Objective of Job:
Design, build, and maintain robust, scalable data architectures that enable advanced analytics, machine learning, and data-driven decision-making across the organization. Own the end-to-end data lifecycle—from ingestion and transformation to storage and access—ensuring high data quality, reliability, and performance. Partner closely with analytics, engineering, and business teams to translate data requirements into efficient, production-grade data solutions that support operational excellence and innovation.
Key Responsibilities
Data Architecture & Pipelines
- Design, develop, and maintain scalable, fault-tolerant data pipelines for structured and unstructured data using modern ETL/ELT frameworks.
- Implement and optimize data models (e.g., dimensional, wide tables, lakehouse patterns) to support analytics, reporting, and machine learning use cases.
- Ensure high standards of data quality, consistency, lineage, and documentation across data platforms.
Platforms & Infrastructure
- Build and operate data solutions using cloud platforms (e.g., AWS, Azure, GCP) and big data technologies (e.g., Spark, distributed databases, data lakes).
- Manage data storage, processing, and orchestration tools to ensure performance, scalability, and cost efficiency.
- Support deployment, monitoring, and troubleshooting of production data pipelines and workflows.

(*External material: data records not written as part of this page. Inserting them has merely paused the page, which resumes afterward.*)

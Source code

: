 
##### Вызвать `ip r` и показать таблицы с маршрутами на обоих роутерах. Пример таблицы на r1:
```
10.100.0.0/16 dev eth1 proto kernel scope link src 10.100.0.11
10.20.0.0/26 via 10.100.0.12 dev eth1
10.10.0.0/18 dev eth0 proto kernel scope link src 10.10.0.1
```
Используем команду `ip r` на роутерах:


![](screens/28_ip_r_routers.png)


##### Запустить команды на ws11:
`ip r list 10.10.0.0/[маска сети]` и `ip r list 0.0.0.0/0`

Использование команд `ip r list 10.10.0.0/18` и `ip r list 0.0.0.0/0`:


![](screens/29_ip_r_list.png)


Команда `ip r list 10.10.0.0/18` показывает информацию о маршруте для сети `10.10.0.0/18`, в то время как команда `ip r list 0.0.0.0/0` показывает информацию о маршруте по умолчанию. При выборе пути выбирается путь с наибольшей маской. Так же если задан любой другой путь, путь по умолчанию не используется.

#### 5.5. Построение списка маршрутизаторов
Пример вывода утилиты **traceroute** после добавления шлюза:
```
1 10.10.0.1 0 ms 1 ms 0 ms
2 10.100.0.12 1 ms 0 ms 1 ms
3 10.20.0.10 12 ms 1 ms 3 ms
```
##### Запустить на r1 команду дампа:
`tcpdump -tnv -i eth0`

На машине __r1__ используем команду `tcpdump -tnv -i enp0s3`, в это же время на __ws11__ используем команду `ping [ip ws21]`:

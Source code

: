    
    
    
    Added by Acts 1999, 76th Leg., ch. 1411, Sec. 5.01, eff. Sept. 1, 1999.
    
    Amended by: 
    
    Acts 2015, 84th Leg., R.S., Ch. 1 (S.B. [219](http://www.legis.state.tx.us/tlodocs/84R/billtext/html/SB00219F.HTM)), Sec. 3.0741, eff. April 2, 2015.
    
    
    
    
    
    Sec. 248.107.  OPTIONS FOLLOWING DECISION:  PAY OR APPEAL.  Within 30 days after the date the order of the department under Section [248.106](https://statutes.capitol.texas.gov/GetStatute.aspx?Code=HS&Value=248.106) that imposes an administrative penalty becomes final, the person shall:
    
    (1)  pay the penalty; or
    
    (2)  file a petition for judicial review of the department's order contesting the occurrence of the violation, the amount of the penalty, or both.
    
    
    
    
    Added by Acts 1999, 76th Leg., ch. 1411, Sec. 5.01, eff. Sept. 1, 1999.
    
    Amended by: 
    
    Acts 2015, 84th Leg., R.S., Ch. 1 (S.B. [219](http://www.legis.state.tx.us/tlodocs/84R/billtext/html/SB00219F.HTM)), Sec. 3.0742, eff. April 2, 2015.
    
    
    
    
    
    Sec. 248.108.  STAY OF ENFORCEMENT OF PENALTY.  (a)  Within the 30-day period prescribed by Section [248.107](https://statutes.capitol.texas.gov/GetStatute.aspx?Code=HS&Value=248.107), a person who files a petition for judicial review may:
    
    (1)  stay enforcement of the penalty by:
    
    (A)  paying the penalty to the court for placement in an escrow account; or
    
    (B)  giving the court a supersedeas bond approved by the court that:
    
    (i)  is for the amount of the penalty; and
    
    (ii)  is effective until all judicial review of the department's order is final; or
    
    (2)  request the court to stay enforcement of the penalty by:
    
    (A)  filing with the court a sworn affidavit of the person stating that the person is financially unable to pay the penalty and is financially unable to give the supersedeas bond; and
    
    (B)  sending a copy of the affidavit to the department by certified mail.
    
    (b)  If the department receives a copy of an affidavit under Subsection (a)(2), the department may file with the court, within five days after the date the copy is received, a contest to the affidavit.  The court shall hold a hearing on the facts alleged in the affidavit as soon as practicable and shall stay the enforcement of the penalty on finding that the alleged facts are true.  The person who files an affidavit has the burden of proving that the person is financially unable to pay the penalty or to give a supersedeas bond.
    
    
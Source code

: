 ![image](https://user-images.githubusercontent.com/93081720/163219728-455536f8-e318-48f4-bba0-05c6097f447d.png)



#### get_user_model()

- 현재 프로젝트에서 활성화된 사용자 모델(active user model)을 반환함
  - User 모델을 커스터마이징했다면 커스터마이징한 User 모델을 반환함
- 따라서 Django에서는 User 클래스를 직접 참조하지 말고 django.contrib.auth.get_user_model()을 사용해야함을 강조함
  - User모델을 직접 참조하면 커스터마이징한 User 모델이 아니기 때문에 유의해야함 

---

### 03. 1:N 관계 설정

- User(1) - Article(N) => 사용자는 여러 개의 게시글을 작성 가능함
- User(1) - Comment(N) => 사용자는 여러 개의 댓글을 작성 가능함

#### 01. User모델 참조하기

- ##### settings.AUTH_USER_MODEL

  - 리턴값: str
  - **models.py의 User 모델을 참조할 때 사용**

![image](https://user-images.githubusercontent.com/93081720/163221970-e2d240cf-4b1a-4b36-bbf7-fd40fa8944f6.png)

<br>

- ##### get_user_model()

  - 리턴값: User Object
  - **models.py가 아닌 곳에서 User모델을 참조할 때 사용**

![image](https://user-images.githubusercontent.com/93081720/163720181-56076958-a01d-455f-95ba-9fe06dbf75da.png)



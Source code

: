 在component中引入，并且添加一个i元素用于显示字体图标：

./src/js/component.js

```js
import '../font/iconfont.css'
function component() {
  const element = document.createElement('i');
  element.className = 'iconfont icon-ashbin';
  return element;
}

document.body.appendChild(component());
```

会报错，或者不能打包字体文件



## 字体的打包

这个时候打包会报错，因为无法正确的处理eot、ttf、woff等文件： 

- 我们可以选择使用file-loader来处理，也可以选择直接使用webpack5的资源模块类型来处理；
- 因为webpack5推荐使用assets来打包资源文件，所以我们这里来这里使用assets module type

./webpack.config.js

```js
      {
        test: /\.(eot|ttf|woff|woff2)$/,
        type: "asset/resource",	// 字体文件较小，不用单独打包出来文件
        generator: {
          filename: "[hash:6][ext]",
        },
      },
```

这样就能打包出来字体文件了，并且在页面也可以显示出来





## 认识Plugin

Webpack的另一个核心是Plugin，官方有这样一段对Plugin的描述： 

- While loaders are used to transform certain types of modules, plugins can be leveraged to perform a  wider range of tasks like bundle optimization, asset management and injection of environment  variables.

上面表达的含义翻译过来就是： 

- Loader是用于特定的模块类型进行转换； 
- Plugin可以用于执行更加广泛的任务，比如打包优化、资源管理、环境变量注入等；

Collaboration & Enablement
- Work closely with data scientists, analysts, and business stakeholders to understand data needs and enable efficient access to trusted datasets.
- Translate analytical and operational requirements into reliable, reusable data assets.
- Support self-service analytics by improving data discoverability and accessibility.
Governance & Reliability
- Implement data governance, security, and access controls in alignment with organizational and regulatory requirements.
- Monitor pipeline health, data freshness, and system performance; proactively resolve issues and optimize reliability.
- Contribute to best practices around version control, testing, CI/CD, and infrastructure-as-code for data systems.
Continuous Improvement & Innovation
- Stay current with emerging data engineering tools, architectures, and best practices.
- Evaluate and introduce new technologies to improve data platform capabilities, efficiency, and resilience.
- Drive continuous improvement of data engineering standards and processes across the organization.